The Unknown Cultural Revolution by Dongping Han

The Unknown Cultural Revolution by Dongping Han

Author:Dongping Han
Language: eng
Format: epub
Publisher: Monthly Review Press
Published: 2008-07-14T16:00:00+00:00


NEW VILLAGE PRIMARY SCHOOLS

By the time Jimo Preliminary Education Reform Program was issued in April 1968, the pro-reform Red Guard rebels were already in charge of Jimo County.21 Immediately, many villages began to set up their own primary schools. Before the Cultural Revolution, South River, Guo Jiaxiang, Yaotou, three villages with a combined population of about 4,000, shared a junior primary school housed in an old temple, which had only offered classes up to the fourth grade. There were two classes in grades one, two and three, but only one class in grade four. Now each of these three villages decided to set up its own primary school and to create a joint middle school with four other villages.22

At the time, these villages were very poor, South River and Guo, Jiaxiang particularly so. Farmers in these two villages barely had enough to feed themselves. In fact, during the previous few years, some households in South River had needed government relief grain in order to tide them over during the difficult spring months.23 They did not have money, but they were not daunted. What these villages did have was an abundant labor force.
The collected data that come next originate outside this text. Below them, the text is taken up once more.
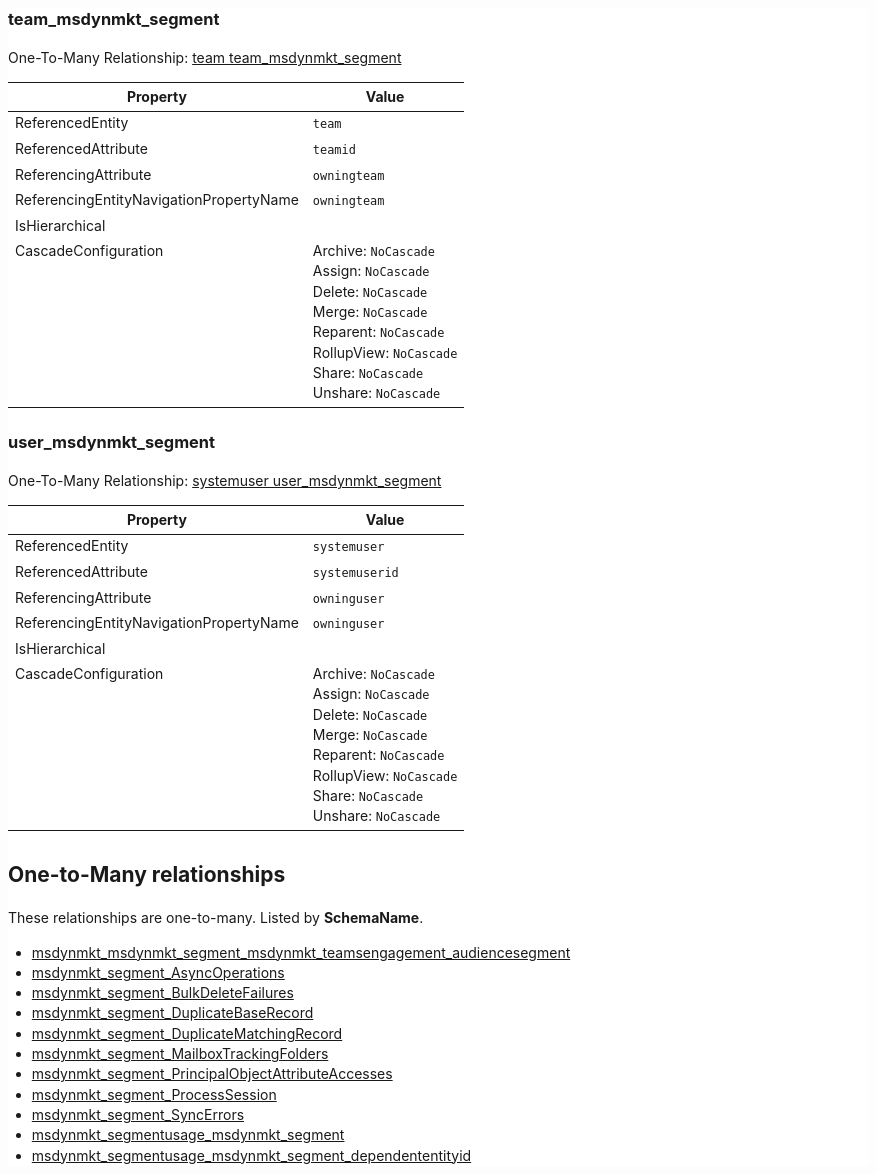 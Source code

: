 ### <a name="BKMK_team_msdynmkt_segment"></a> team_msdynmkt_segment

One-To-Many Relationship: [team team_msdynmkt_segment](team.md#BKMK_team_msdynmkt_segment)

|Property|Value|
|---|---|
|ReferencedEntity|`team`|
|ReferencedAttribute|`teamid`|
|ReferencingAttribute|`owningteam`|
|ReferencingEntityNavigationPropertyName|`owningteam`|
|IsHierarchical||
|CascadeConfiguration|Archive: `NoCascade`<br />Assign: `NoCascade`<br />Delete: `NoCascade`<br />Merge: `NoCascade`<br />Reparent: `NoCascade`<br />RollupView: `NoCascade`<br />Share: `NoCascade`<br />Unshare: `NoCascade`|

### <a name="BKMK_user_msdynmkt_segment"></a> user_msdynmkt_segment

One-To-Many Relationship: [systemuser user_msdynmkt_segment](systemuser.md#BKMK_user_msdynmkt_segment)

|Property|Value|
|---|---|
|ReferencedEntity|`systemuser`|
|ReferencedAttribute|`systemuserid`|
|ReferencingAttribute|`owninguser`|
|ReferencingEntityNavigationPropertyName|`owninguser`|
|IsHierarchical||
|CascadeConfiguration|Archive: `NoCascade`<br />Assign: `NoCascade`<br />Delete: `NoCascade`<br />Merge: `NoCascade`<br />Reparent: `NoCascade`<br />RollupView: `NoCascade`<br />Share: `NoCascade`<br />Unshare: `NoCascade`|


## One-to-Many relationships

These relationships are one-to-many. Listed by **SchemaName**.

- [msdynmkt_msdynmkt_segment_msdynmkt_teamsengagement_audiencesegment](#BKMK_msdynmkt_msdynmkt_segment_msdynmkt_teamsengagement_audiencesegment)
- [msdynmkt_segment_AsyncOperations](#BKMK_msdynmkt_segment_AsyncOperations)
- [msdynmkt_segment_BulkDeleteFailures](#BKMK_msdynmkt_segment_BulkDeleteFailures)
- [msdynmkt_segment_DuplicateBaseRecord](#BKMK_msdynmkt_segment_DuplicateBaseRecord)
- [msdynmkt_segment_DuplicateMatchingRecord](#BKMK_msdynmkt_segment_DuplicateMatchingRecord)
- [msdynmkt_segment_MailboxTrackingFolders](#BKMK_msdynmkt_segment_MailboxTrackingFolders)
- [msdynmkt_segment_PrincipalObjectAttributeAccesses](#BKMK_msdynmkt_segment_PrincipalObjectAttributeAccesses)
- [msdynmkt_segment_ProcessSession](#BKMK_msdynmkt_segment_ProcessSession)
- [msdynmkt_segment_SyncErrors](#BKMK_msdynmkt_segment_SyncErrors)
- [msdynmkt_segmentusage_msdynmkt_segment](#BKMK_msdynmkt_segmentusage_msdynmkt_segment)
- [msdynmkt_segmentusage_msdynmkt_segment_dependententityid](#BKMK_msdynmkt_segmentusage_msdynmkt_segment_dependententityid)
In South River Village, the Revolutionary Committee, together with ordinary villagers, chose a piece of land inside the village, and made a building plan for the school. After the fall harvest of 1968, villagers began to cut stones in the village quarry and trees from the village forestry. They worked the whole winter, and by early spring 1969, they had gathered all the necessary building materials to begin to build their own primary school. Before spring planting time, South River village had finished the construction of its primary school with five big classrooms and one three-room office.24 By the winter of 1969, all the three villages had their own primary school. With glass windows and electric lights, these new village primary schools were better equipped than the previous government-run primary schools housed in the old temple.25

Teachers in these village schools were themselves villagers with a junior middle school education, and in some cases only a primary school education. Li Meihua, Zhou Chongqi, and Zhao Limei, who had only primary school education, were hired to teach at the South River Village Primary School. Guan Xufen and Zhou Lifen, graduates from middle school in 1968, were the two best-educated teachers in South River Village Primary School. None of the teachers in South River village primary school had any teachers’ training except one who had taught in a government school and was hired to head the village school. By any standard, these teachers were very poorly trained. They provided students with basic literacy instruction and training in mathematics. There was also some singing and drawing, and not much else, in the first few years of the existence of the village school. Physical education was no more than relay running in the village street or tug of war. This was true in most other newly created village primary schools.26 Critics of Cultural Revolution educational reforms note the low standards of the village schools.